T2-DM and chronic kidney disease (CKD) are common pathologies, with a high prevalence in adult population. Diabetic kidney disease (DKD) can present clinically with different phenotypes. The high frequency of T2-DM, CKD and DKD creates difficulty in establishing an accurate diagnosis in patients with T2-DM and manifestations of glomerular disease. Multiple studies report the presence of non-diabetic nephropathy (NDN) in 35-75% of renal biopsies (RB) from patients with T2-DM. The aim of the present study is describe the histopathological findings and their clinical correlation, in patients with T2-DM in whom RB was performed in Uruguay.

Patients with T2-DM were selected from the database of the Uruguayan renal health program (URHP), in which are included patients with CKD according to KDIGO criteria. The data was crossed with the URG database (patients with renal biopsy performed between 1985-2020) and a group of patients with T2-DM and RB was included. Histopathological findings were analyzed, and the clinical record was reviewed in search of data on the clinical presentation at the time of RB (figure 1). 

Histopathological and clinical data were obtained from 190 patients with T2-DM and RB from native kidneys. Table 1 shows the clinical-laboratory features at the time of RB, and the indication for which it was performed.
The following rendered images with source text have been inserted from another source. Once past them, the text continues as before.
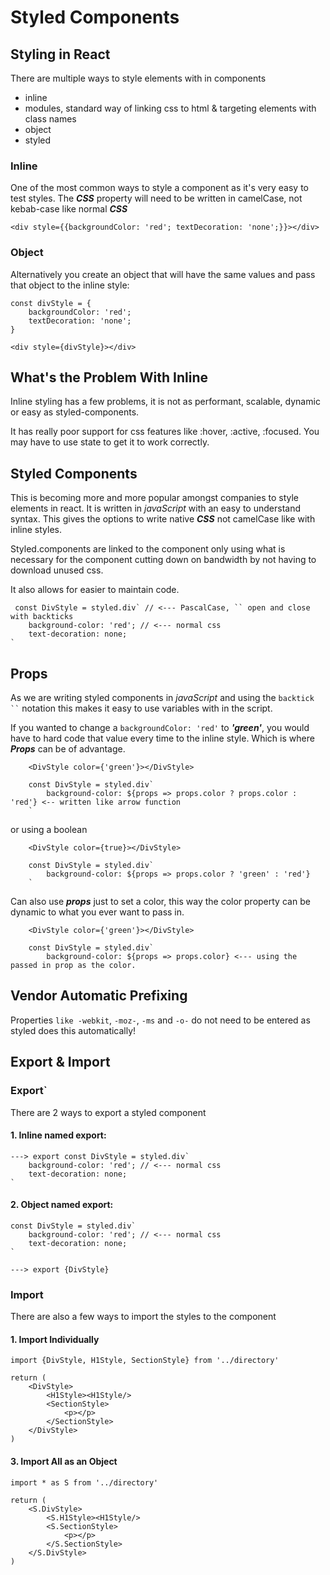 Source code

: # Styled Components

## Styling in React
There are multiple ways to style elements with in components 

* inline
* modules, standard way of linking css to html & targeting elements with class names
* object
* styled

### Inline
One of the most common ways to style a component as it's very easy to test styles. The **_CSS_** property will need to be written in camelCase, not kebab-case like normal **_CSS_**

    <div style={{backgroundColor: 'red'; textDecoration: 'none';}}></div>

### Object
Alternatively you create an object that will have the same values and pass that object to the inline style:

    const divStyle = {
        backgroundColor: 'red'; 
        textDecoration: 'none';
    }

    <div style={divStyle}></div>

## What's the Problem With Inline

Inline styling has a few problems, it is not as performant, scalable, dynamic or easy as styled-components. 

It has really poor support for css features like :hover, :active, :focused. You may have to use state to get it to work correctly.

## Styled Components
This is becoming more and more popular amongst companies to style elements in react. It is written in *javaScript* with an easy to understand syntax. This gives the options to write native **_CSS_** not camelCase like with inline styles.

Styled.components are linked to the component only using what is necessary for the component cutting down on bandwidth by not having to download unused css.

It also allows for easier to maintain code.

     const DivStyle = styled.div` // <--- PascalCase, `` open and close with backticks
        background-color: 'red'; // <--- normal css
        text-decoration: none;
    `

## Props

As we are writing styled components in *javaScript* and using the ` backtick `` ` notation this makes it easy to use variables with in the script. 

If you wanted to change a `backgroundColor: 'red'` to **_'green'_**, you would have to hard code that value every time to the inline style. Which is where **_Props_** can be of advantage.


        <DivStyle color={'green'}></DivStyle>

        const DivStyle = styled.div`
            background-color: ${props => props.color ? props.color : 'red'} <-- written like arrow function
        `

or using a boolean 

        <DivStyle color={true}></DivStyle>

        const DivStyle = styled.div`
            background-color: ${props => props.color ? 'green' : 'red'}
        `

Can also use **_props_** just to set a color, this way the color property can be dynamic to what you ever want to pass in.

        <DivStyle color={'green'}></DivStyle>

        const DivStyle = styled.div`
            background-color: ${props => props.color} <--- using the passed in prop as the color.


 
## Vendor Automatic Prefixing

Properties `like -webkit`, `-moz-`, `-ms` and `-o-` do not need to be entered as styled does this automatically!


## Export & Import

### Export`
There are 2 ways to export a styled component

#### 1. Inline named export:

    ---> export const DivStyle = styled.div`
        background-color: 'red'; // <--- normal css
        text-decoration: none;
    `

#### 2. Object named export:

    const DivStyle = styled.div`
        background-color: 'red'; // <--- normal css
        text-decoration: none;
    `

    ---> export {DivStyle}

### Import
There are also a few ways to import the styles to the component

#### 1. Import Individually

    import {DivStyle, H1Style, SectionStyle} from '../directory'

    return (
        <DivStyle>
            <H1Style><H1Style/>
            <SectionStyle>
                <p></p>
            </SectionStyle>
        </DivStyle>
    )

#### 3. Import All as an Object

    import * as S from '../directory'
    
    return (
        <S.DivStyle>
            <S.H1Style><H1Style/>
            <S.SectionStyle>
                <p></p>
            </S.SectionStyle>
        </S.DivStyle>
    )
Conclusions. NDN was a frequent finding in patients with DM-2 with RB (88%) in our cohort. Clinical presentation such as NiS, AUD and RPKF had little association with the finding of DN pattern. The frequency of other glomerulopathies in patients with NDN presented a similar profile that population without T2-DM biopsied in the same period of time in the country, according to the incidence rate (n/1000000population/year) reported in the national registry: EHSF: 13.4, Vasculitis: 11.7, N-IgA: 11.7, N-Membranous: 9.4, N-Lupus: 9.6, LGM: 5.1. Given the frequency of T2-DM in the adult population and variability in the clinical presentation of DKD, clear criteria for RB in patients with T2-DM must be established to make a diagnosis of other GPs that require a different therapeutic approach.